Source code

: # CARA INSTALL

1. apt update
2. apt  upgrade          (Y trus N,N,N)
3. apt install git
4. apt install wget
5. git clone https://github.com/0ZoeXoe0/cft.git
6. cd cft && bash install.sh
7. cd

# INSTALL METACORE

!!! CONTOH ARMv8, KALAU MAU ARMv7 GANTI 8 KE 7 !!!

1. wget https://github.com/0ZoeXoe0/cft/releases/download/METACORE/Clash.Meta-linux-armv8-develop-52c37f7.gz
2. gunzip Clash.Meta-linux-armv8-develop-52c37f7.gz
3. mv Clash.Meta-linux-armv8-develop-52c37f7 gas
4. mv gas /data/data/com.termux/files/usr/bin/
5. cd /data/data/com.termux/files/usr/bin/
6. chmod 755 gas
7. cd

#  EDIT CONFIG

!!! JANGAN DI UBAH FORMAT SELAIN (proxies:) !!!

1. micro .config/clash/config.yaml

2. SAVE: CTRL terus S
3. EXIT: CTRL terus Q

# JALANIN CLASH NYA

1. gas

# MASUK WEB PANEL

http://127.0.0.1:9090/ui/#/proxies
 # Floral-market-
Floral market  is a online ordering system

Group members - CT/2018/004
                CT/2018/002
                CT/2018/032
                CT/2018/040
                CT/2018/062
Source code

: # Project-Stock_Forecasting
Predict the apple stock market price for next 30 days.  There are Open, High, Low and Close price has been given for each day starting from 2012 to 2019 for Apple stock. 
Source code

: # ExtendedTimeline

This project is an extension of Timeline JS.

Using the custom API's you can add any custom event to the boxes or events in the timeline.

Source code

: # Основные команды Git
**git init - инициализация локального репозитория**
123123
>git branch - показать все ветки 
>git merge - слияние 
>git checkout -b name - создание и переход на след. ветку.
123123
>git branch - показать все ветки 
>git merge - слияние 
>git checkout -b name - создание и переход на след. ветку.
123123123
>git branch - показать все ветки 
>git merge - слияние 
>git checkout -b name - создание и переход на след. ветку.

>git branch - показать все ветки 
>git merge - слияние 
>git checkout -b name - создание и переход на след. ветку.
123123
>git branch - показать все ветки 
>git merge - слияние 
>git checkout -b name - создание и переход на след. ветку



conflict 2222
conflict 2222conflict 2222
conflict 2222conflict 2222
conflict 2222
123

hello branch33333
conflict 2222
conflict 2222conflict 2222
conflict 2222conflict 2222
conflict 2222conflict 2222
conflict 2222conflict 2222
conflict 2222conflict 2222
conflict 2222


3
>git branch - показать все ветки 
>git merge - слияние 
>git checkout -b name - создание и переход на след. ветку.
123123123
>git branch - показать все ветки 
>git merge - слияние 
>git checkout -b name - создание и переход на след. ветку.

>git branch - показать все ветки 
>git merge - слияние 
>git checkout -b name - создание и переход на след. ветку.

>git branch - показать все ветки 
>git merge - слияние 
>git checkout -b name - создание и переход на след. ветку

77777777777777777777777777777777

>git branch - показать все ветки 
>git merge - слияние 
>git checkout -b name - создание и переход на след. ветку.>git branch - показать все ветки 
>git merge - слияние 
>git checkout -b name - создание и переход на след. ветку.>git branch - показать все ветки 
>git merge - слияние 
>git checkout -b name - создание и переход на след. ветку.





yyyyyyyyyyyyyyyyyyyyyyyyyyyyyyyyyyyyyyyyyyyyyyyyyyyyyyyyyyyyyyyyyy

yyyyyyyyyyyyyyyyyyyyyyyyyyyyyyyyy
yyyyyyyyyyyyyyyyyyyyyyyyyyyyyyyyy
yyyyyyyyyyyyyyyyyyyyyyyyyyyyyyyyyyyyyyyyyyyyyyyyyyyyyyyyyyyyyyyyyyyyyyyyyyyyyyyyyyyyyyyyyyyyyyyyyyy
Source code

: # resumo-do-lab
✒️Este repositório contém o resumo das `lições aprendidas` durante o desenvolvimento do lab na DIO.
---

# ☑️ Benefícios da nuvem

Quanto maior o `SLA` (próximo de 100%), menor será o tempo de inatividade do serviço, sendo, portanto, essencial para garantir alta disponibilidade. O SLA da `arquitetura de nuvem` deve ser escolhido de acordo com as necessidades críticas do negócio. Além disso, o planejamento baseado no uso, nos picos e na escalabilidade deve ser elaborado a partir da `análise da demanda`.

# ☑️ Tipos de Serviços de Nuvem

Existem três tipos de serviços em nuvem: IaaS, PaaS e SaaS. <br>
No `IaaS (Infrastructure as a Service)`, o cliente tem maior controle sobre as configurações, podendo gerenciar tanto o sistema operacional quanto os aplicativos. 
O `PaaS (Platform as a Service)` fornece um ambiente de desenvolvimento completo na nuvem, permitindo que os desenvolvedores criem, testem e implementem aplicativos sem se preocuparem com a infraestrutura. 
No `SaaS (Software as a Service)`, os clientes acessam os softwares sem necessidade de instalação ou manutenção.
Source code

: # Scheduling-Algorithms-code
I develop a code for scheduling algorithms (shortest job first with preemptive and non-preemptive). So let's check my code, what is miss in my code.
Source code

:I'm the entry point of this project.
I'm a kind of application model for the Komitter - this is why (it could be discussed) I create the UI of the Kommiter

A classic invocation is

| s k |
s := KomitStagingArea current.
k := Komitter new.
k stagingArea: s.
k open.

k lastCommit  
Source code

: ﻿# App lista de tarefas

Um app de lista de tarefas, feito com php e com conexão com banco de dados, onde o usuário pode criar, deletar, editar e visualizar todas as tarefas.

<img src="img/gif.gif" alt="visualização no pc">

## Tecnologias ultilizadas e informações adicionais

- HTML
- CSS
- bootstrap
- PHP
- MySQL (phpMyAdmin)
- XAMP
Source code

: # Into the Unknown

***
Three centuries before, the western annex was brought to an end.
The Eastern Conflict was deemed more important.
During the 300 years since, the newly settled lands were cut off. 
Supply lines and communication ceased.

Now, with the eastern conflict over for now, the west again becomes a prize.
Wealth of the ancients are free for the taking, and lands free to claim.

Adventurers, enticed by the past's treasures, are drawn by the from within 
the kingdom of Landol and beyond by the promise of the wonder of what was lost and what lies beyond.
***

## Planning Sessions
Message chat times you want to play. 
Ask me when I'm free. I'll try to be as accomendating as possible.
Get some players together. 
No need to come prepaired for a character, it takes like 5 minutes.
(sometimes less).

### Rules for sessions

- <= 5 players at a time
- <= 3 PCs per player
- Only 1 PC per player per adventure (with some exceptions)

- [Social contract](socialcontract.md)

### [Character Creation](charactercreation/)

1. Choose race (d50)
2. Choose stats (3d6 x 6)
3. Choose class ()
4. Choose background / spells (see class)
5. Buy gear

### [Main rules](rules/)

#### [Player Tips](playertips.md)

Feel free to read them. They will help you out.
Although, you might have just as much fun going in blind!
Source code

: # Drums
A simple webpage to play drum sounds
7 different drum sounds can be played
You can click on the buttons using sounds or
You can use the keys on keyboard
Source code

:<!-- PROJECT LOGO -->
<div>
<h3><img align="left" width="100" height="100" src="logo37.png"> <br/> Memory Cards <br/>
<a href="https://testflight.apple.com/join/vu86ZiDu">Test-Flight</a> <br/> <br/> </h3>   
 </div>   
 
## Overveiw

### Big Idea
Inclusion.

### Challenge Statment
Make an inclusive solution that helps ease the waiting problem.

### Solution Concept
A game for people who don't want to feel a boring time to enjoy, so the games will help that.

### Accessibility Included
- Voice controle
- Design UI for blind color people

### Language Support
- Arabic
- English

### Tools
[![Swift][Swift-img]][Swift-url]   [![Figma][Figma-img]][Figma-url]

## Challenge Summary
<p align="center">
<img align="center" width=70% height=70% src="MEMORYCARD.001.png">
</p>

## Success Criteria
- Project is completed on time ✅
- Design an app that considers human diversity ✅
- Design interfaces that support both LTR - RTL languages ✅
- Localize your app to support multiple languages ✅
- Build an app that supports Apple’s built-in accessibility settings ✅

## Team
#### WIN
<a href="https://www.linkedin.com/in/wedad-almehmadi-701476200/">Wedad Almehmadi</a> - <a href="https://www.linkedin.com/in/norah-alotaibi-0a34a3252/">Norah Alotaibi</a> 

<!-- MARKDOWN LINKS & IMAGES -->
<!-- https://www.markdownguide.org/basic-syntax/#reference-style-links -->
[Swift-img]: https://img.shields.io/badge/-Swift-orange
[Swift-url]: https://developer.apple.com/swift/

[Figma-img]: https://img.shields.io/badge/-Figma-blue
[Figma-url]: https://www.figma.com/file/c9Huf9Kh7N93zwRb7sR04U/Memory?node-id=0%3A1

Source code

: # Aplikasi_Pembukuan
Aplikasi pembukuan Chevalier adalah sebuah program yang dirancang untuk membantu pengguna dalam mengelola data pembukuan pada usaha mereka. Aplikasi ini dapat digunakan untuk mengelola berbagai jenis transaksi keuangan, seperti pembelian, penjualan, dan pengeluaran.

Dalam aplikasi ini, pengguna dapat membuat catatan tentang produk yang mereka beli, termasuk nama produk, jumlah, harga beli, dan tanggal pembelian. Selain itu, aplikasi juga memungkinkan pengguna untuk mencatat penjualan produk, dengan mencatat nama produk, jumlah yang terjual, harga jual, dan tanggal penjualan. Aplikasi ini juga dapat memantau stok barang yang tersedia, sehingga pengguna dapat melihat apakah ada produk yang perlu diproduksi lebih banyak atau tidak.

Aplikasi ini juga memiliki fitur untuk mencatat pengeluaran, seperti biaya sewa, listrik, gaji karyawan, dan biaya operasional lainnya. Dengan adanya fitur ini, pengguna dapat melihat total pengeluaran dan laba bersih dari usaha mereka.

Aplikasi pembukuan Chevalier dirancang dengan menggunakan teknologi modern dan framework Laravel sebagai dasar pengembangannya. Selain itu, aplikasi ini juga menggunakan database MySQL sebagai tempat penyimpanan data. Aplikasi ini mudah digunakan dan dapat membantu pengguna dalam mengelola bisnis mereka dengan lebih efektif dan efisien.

━━━━━━━━━━━━━━━━━━━━━━━━━━━━━━

What you should do » Only the lines above from the one with "4. apt install wget" up to and including the one with "CT/2018/032" should be repeated, exactly as written.

Solution to this problem »
4. apt install wget
5. git clone https://github.com/0ZoeXoe0/cft.git
6. cd cft && bash install.sh
7. cd

# INSTALL METACORE

!!! CONTOH ARMv8, KALAU MAU ARMv7 GANTI 8 KE 7 !!!

1. wget https://github.com/0ZoeXoe0/cft/releases/download/METACORE/Clash.Meta-linux-armv8-develop-52c37f7.gz
2. gunzip Clash.Meta-linux-armv8-develop-52c37f7.gz
3. mv Clash.Meta-linux-armv8-develop-52c37f7 gas
4. mv gas /data/data/com.termux/files/usr/bin/
5. cd /data/data/com.termux/files/usr/bin/
6. chmod 755 gas
7. cd

#  EDIT CONFIG

!!! JANGAN DI UBAH FORMAT SELAIN (proxies:) !!!

1. micro .config/clash/config.yaml

2. SAVE: CTRL terus S
3. EXIT: CTRL terus Q

# JALANIN CLASH NYA

1. gas

# MASUK WEB PANEL

http://127.0.0.1:9090/ui/#/proxies
 # Floral-market-
Floral market  is a online ordering system

Group members - CT/2018/004
                CT/2018/002
                CT/2018/032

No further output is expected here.